In a discussion at President Shimon Peres's 'Facing Tomorrow' Presidential Conference 2009 in Jerusalem, Indyk said that the Palestinians should not be blamed for rejecting Olmert's peace offer, because of his unstable political situation at the time, Army Radio reported.
Later in the day, Indyk clarified that he was not in the room when the incident took place.
"I was not present at the negotiating table but heard accounts from several sources," Indyk said in a statement quoted by Army Radio. "I don't believe Livni insinuated to the Palestinians that their situation would improve if they rejected Olmert's offer," the former US ambassador to Israel reportedly said.
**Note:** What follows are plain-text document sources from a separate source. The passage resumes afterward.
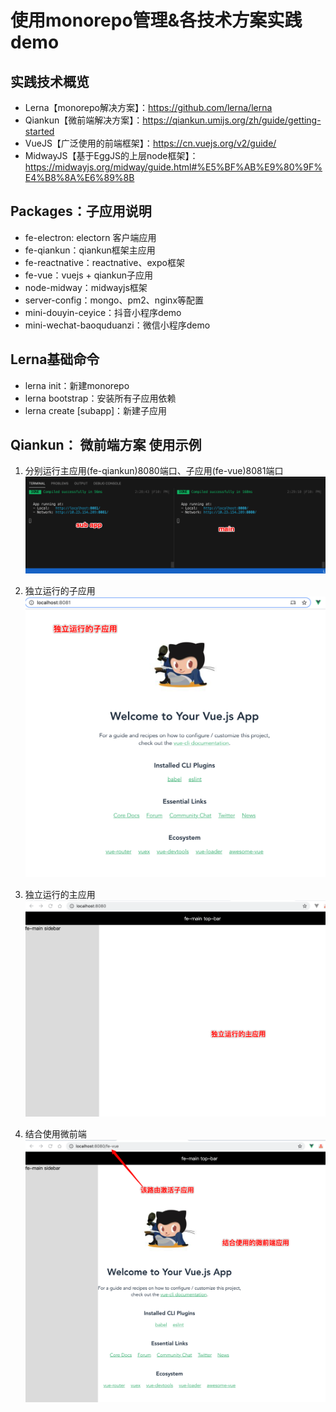 # 使用monorepo管理&各技术方案实践demo
## 实践技术概览
- Lerna【monorepo解决方案】：https://github.com/lerna/lerna
- Qiankun【微前端解决方案】：https://qiankun.umijs.org/zh/guide/getting-started
- VueJS【广泛使用的前端框架】：https://cn.vuejs.org/v2/guide/
- MidwayJS【基于EggJS的上层node框架】：https://midwayjs.org/midway/guide.html#%E5%BF%AB%E9%80%9F%E4%B8%8A%E6%89%8B


## Packages：子应用说明
- fe-electron: electorn 客户端应用
- fe-qiankun：qiankun框架主应用
- fe-reactnative：reactnative、expo框架
- fe-vue：vuejs + qiankun子应用
- node-midway：midwayjs框架
- server-config：mongo、pm2、nginx等配置
- mini-douyin-ceyice：抖音小程序demo
- mini-wechat-baoquduanzi：微信小程序demo


## Lerna基础命令
- lerna init：新建monorepo
- lerna bootstrap：安装所有子应用依赖
- lerna create [subapp]：新建子应用

## Qiankun： 微前端方案 使用示例
1. 分别运行主应用(fe-qiankun)8080端口、子应用(fe-vue)8081端口
![](./doc/2021-01-27-14-30-53.png)

2. 独立运行的子应用
![](./doc/2021-01-27-14-36-40.png)

3. 独立运行的主应用
![](./doc/2021-01-27-14-37-21.png)

4. 结合使用微前端
![](./doc/2021-01-27-14-38-23.png)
When asked by Channel 2 reporter Udi Segal, who was hosting the panel, whether the Palestinians missed an opportunity when they rejected Olmert's proposal, Indyk had reportedly replied that "the prime minister was about to have an indictment filed against him and the foreign minister herself specifically told both the Americans and the Palestinians: Don't you dare sign the agreement."
Livni denied the report, saying that she was not involved in the contacts between Olmert and Palestinian Authority President Mahmoud Abbas.
"When the Israeli offer was made public, I publicly announced that I did not support it," Army Radio quoted her as saying. "I had no need to speak behind Olmert's back."
Livni reportedly stressed that she was opposed to Olmert's proposed peace plan because it called for the return of thousands of Palestinian refugees to the country, and would lead to an international force gaining control over Jerusalem's Old City.
It is noteworthy that Indyk, who was the US ambassador to Israel in 1995-1997 and 2000-2001, did not hold an official post in the administration of former US president George W. Bush, during Livni's term as foreign minister.